Batch Conversion of image PDF's to PDF Searchable Image (Exact) format
Hi,
I have several hundred large PDF's that have been compiled from image files. I would like to set up a workflow to convert these PDF's into the Searchable Image (Exact) PDF format. I have been able to convert PDF files one by one using Adobe Acrobat 6.0. As each file may take an hour or more to convert I was hoping that it may be possible to set up a multiple file conversion process that I can leave to run overnight, possibly using Adobe Capture. I have Capture 3.0.
I have tried setting up workflows to do this in Capture, but have not been able to get Capture to accept a PDF as an acceptable input document (PDF selection check boxes are 'greyed out' when I try to select them).
I suppose one option is to convert my PDF's back to individual images and then set up workflow's to compile these image files into Searchable Image (Exact) PDF documents, but this would be a very time consuming exercise.
I am a very inexperienced user of Capture, so may be missing something simple.
Any assistance would be much appreciated.
Regards
David.
David_C_Rowland@adobeforums.com
Re: Batch Conversion of image PDF's to PDF Searchable Image (Exact) format
Re: Batch Conversion of image PDF's to PDF Searchable Image (Exact) format
Hi Sebastien,
Yes, I found I could do batch conversion using Acrobat 6.0 Professional (other versions may be able to do it too).

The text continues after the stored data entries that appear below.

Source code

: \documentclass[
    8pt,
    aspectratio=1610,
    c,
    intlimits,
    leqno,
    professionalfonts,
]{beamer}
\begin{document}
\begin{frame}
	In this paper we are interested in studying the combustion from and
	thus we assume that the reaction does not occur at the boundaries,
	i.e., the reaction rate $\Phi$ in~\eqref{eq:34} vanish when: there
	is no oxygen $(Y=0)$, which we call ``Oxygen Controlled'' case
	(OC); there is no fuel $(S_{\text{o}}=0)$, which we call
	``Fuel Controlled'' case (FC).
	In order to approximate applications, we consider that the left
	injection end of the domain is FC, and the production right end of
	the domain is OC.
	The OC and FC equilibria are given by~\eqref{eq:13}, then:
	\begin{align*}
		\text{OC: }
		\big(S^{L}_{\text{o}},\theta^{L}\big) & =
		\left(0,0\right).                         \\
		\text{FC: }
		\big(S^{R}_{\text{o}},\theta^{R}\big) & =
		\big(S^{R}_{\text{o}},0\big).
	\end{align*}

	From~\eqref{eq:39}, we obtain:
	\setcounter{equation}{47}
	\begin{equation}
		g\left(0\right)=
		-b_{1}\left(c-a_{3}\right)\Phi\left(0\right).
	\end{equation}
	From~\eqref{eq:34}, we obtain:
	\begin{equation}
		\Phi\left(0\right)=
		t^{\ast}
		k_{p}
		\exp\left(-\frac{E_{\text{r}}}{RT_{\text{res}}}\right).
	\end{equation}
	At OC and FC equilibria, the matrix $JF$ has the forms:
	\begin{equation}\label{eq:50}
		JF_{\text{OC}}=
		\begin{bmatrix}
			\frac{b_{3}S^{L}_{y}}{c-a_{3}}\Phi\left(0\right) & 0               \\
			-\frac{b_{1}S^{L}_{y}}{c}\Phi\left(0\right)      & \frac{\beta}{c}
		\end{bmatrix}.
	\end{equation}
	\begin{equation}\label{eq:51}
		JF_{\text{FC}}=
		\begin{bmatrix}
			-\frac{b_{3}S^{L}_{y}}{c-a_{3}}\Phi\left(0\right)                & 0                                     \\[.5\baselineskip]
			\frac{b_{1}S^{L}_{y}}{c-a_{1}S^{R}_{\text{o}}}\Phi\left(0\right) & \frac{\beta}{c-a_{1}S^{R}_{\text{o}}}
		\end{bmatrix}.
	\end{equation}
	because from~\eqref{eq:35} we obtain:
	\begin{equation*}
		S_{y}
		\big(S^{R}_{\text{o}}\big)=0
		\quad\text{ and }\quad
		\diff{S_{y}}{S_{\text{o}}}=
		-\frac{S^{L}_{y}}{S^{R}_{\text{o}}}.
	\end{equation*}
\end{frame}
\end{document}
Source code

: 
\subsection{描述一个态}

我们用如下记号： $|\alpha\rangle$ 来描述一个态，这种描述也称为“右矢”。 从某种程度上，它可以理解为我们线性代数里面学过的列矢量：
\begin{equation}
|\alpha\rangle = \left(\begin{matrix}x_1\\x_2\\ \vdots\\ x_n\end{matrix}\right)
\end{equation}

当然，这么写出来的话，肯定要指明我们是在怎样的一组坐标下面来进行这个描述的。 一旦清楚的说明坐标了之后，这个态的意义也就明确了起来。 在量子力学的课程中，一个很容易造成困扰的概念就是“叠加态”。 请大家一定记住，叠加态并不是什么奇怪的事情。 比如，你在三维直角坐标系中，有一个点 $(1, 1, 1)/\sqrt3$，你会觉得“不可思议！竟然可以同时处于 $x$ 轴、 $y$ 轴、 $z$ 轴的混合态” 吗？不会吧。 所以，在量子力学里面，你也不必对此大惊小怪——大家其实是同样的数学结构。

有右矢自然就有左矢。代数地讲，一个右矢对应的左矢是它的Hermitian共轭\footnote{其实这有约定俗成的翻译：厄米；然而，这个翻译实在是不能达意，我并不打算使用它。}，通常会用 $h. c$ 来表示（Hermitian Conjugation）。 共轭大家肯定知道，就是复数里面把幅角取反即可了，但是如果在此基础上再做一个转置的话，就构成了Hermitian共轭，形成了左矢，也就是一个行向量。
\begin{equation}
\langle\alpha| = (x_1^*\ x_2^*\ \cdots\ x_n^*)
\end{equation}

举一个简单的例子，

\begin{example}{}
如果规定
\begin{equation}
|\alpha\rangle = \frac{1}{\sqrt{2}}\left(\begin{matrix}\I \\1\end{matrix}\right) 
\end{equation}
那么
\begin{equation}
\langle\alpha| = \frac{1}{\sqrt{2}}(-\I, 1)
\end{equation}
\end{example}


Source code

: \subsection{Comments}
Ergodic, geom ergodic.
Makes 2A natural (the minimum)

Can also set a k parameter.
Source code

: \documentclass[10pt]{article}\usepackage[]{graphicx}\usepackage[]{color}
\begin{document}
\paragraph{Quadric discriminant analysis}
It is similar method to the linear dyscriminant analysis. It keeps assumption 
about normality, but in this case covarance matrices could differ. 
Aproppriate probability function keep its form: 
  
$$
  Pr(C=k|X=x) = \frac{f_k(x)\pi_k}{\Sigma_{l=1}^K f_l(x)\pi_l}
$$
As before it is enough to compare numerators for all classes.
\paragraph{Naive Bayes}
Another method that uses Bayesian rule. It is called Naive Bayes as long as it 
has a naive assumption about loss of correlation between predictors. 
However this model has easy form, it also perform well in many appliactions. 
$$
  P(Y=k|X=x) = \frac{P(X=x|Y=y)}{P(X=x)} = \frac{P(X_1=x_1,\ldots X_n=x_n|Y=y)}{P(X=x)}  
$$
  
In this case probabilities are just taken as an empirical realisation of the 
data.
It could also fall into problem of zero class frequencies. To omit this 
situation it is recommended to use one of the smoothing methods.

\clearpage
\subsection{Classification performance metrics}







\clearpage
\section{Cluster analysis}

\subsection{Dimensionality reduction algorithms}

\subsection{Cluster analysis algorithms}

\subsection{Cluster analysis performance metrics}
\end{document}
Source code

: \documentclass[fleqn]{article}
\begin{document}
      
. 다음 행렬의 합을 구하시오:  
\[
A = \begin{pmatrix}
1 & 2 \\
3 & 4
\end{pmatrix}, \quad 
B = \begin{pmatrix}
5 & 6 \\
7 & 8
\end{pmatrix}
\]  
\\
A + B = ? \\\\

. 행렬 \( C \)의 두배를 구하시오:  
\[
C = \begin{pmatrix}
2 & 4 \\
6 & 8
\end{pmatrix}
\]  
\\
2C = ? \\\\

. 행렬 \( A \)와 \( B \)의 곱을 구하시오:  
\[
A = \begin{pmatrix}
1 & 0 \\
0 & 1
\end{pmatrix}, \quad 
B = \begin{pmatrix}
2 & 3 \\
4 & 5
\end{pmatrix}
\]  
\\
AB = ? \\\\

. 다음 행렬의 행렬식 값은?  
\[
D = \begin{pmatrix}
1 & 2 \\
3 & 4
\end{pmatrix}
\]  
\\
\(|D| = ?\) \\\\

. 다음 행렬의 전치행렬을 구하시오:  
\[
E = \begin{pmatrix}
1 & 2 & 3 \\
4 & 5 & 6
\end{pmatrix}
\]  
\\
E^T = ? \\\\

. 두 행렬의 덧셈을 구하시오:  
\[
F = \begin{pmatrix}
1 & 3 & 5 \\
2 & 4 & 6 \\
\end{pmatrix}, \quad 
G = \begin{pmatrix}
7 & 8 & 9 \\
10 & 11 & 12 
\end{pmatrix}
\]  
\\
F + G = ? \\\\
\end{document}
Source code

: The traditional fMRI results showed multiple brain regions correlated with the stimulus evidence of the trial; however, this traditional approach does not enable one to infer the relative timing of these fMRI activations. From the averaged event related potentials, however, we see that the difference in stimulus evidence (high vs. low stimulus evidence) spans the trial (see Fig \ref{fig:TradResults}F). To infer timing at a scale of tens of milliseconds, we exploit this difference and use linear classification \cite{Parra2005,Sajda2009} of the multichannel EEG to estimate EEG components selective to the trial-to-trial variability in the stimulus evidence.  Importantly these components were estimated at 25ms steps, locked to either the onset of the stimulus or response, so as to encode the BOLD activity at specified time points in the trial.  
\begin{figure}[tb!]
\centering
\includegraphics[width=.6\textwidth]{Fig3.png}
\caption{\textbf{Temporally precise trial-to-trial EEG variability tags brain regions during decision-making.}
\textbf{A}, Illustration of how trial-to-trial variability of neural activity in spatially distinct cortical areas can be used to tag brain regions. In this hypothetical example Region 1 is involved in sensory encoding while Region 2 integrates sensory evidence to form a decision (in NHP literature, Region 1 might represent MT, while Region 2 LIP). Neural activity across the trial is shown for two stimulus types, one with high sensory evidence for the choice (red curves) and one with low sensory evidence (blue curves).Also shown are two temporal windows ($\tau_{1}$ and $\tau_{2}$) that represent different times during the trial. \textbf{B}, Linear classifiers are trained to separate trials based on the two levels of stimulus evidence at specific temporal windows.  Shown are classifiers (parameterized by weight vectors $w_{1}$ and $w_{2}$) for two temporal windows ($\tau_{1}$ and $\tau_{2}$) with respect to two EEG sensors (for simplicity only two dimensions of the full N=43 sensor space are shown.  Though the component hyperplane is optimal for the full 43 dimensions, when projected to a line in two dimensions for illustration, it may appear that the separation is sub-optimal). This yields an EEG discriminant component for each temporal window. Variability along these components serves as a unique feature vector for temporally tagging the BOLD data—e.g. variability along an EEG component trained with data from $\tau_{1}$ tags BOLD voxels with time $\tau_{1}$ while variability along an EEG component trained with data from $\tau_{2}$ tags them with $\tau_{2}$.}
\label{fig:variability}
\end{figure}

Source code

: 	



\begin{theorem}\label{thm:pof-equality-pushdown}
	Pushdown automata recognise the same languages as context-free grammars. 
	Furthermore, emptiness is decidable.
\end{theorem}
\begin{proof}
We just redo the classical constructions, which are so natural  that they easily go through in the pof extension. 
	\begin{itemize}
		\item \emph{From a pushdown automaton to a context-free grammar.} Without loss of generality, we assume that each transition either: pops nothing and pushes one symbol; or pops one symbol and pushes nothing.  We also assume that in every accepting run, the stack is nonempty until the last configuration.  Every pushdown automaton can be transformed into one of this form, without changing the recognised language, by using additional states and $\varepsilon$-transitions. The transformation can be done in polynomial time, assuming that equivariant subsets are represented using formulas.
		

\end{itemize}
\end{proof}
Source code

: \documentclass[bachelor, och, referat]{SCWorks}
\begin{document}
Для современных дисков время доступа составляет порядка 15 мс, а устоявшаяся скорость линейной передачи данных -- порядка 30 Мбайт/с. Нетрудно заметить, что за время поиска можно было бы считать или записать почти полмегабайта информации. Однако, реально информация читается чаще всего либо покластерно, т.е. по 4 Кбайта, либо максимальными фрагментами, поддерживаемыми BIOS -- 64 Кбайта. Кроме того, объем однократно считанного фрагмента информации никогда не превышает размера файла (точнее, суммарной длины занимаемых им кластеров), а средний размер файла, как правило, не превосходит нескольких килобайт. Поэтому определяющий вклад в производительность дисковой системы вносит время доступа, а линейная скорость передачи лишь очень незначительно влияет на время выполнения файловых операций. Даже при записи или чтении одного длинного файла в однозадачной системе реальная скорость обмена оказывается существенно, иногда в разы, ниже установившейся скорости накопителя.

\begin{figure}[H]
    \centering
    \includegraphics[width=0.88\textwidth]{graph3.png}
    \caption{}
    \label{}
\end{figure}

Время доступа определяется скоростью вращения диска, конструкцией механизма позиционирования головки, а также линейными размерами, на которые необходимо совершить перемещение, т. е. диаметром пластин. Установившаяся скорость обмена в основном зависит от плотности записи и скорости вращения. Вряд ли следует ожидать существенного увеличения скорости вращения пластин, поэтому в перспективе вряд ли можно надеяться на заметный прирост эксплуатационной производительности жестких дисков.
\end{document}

To do multiple conversions:
Click Advanced on the menu bar
Click Batch Processing
Click New Sequence
Give the new sequence a name
Click Select Commands
Click Paper Capture (under Document options)
Click Add to add this to the sequence
Click Edit and set your conversion options
Click OK
Select desired option from Run commands on
Select desired output location and output options (change file name, storage location etc.
Click OK.
Then run sequence.
I was very happy with the processing and output.
Hope this helps with your work.
Cheers
Dave.
David_C_Rowland@adobeforums.com
Re: Batch Conversion of image PDF's to PDF Searchable Image (Exact) format
Re: Batch Conversion of image PDF's to PDF Searchable Image (Exact) format
Capture processes OCR on image files, not PDF. The beginning of your workflow should include the steps of Split PDF, and Convert PDF to Image - this gives you single-page TIF files for the OCR process. The end of your workflow should include Bind PDF - which rolls it back up to the multi-page PDF equivalent to what you had to start with.
Note that if your PDF had any text added to the image (pagination, etc.) prior to your OCR processing, it will probably fail to process through Capture. It is a safety feature that precludes running recognition on text-based files that might already include text of a better quality than that which might be generated by OCR.